In spite of these achievements, the behavior of the
synchrosqueezing operators in a noisy environment still
needs to be better understood. As we will also discuss
the extension of SST to bivariate signals putting the
emphasis on noisy cases, connections will be established
between monovariate and bivariate case, in particular
with respect to noise treatment. Furthermore, SST even
in its most recent variants contains several intrinsic
limitations: it assumes first the modes of the MCS to be
separated in the TF plane (it is therefore irrelevant to
the study of colliding modes), and second to have
regular instantaneous phase and amplitude, which
precludes the study of modes with finite duration. We
propose to address these issues in the present project.

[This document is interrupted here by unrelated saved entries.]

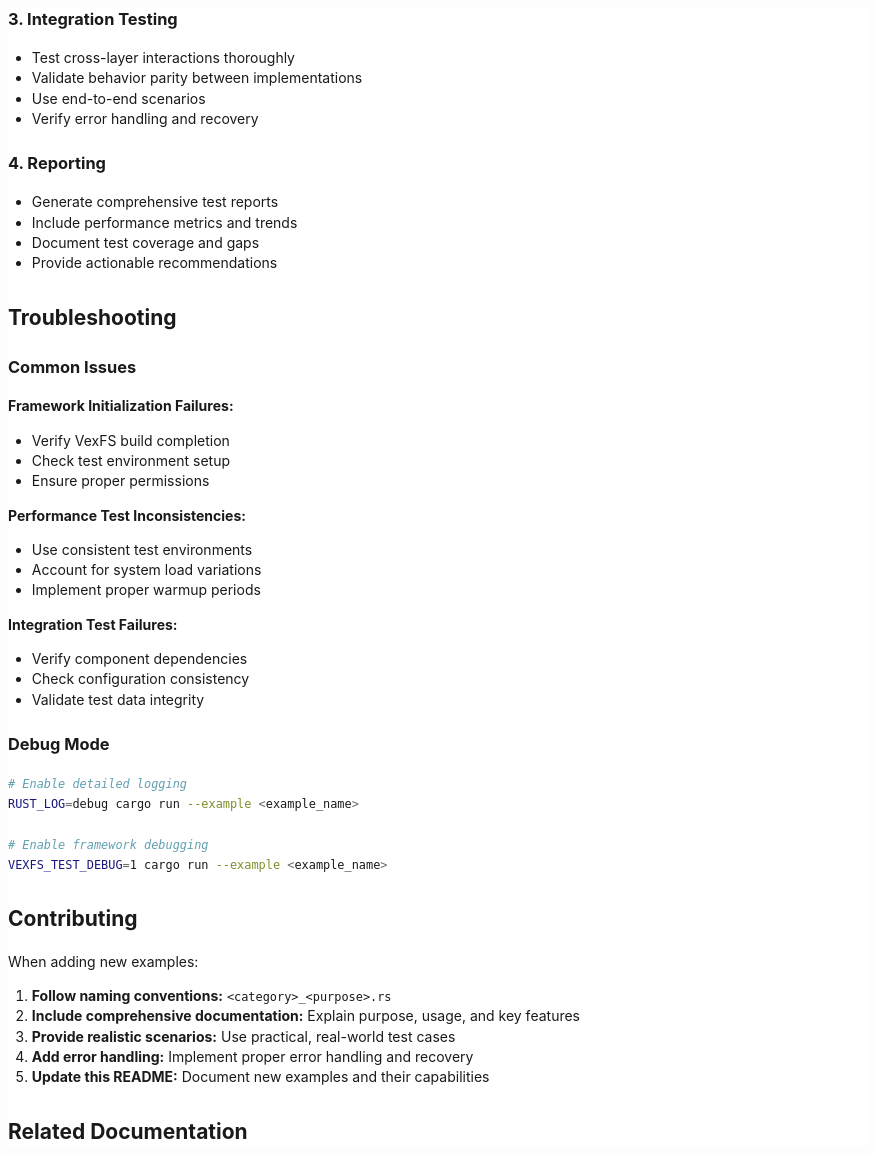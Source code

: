 ### 3. Integration Testing
- Test cross-layer interactions thoroughly
- Validate behavior parity between implementations
- Use end-to-end scenarios
- Verify error handling and recovery

### 4. Reporting
- Generate comprehensive test reports
- Include performance metrics and trends
- Document test coverage and gaps
- Provide actionable recommendations

## Troubleshooting

### Common Issues

**Framework Initialization Failures:**
- Verify VexFS build completion
- Check test environment setup
- Ensure proper permissions

**Performance Test Inconsistencies:**
- Use consistent test environments
- Account for system load variations
- Implement proper warmup periods

**Integration Test Failures:**
- Verify component dependencies
- Check configuration consistency
- Validate test data integrity

### Debug Mode
```bash
# Enable detailed logging
RUST_LOG=debug cargo run --example <example_name>

# Enable framework debugging
VEXFS_TEST_DEBUG=1 cargo run --example <example_name>
```

## Contributing

When adding new examples:

1. **Follow naming conventions:** `<category>_<purpose>.rs`
2. **Include comprehensive documentation:** Explain purpose, usage, and key features
3. **Provide realistic scenarios:** Use practical, real-world test cases
4. **Add error handling:** Implement proper error handling and recovery
5. **Update this README:** Document new examples and their capabilities

## Related Documentation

In addition to this, if SST is used for mode retrieval,
the recovery process relies on a basic ridge
extractor which has seldom been discussed, and which we propose to revisit in the present project. As we will see, mode retrieval in that context is also greatly influenced by the time and frequency resolutions, and in this regard, we will investigate how to perform the reconstruction of the modes from downsampled SST, a problem which has not been addressed so far.
Another way to deal with intrinsic limitations of SST such as the case of overlapping components is to use machine learning approaches like deep neural networks (DNN). We will also investigate how to optimize the filter parameters and the resolution in TFRs as well as how to extract components of an MCS using DNN. The study of MCSs can be seen from another angle which relates to the concept of source separation, for which NMF has been extensively used. In the present project, we propose to investigate how NMF can be used in conjunction with SST to improve mode extraction. In this regard, since NMF is performed on the magnitude of a TFR, the recovery of the mode will also imply to investigate phase retrieval.
Finally, we will also address the study of specific applications of SST. In particular, we will study how SST applies to the context of audio source separation and how recent extensions of SST to the multivariate setting may be used on EEG recordings for the study of emotional states, and then on ECG and PCG signals for the monitoring of fetal cardiac activity. Note that, in all the developed applications and in term of programming, we will try to be in line with the ASTRES-Toolbox.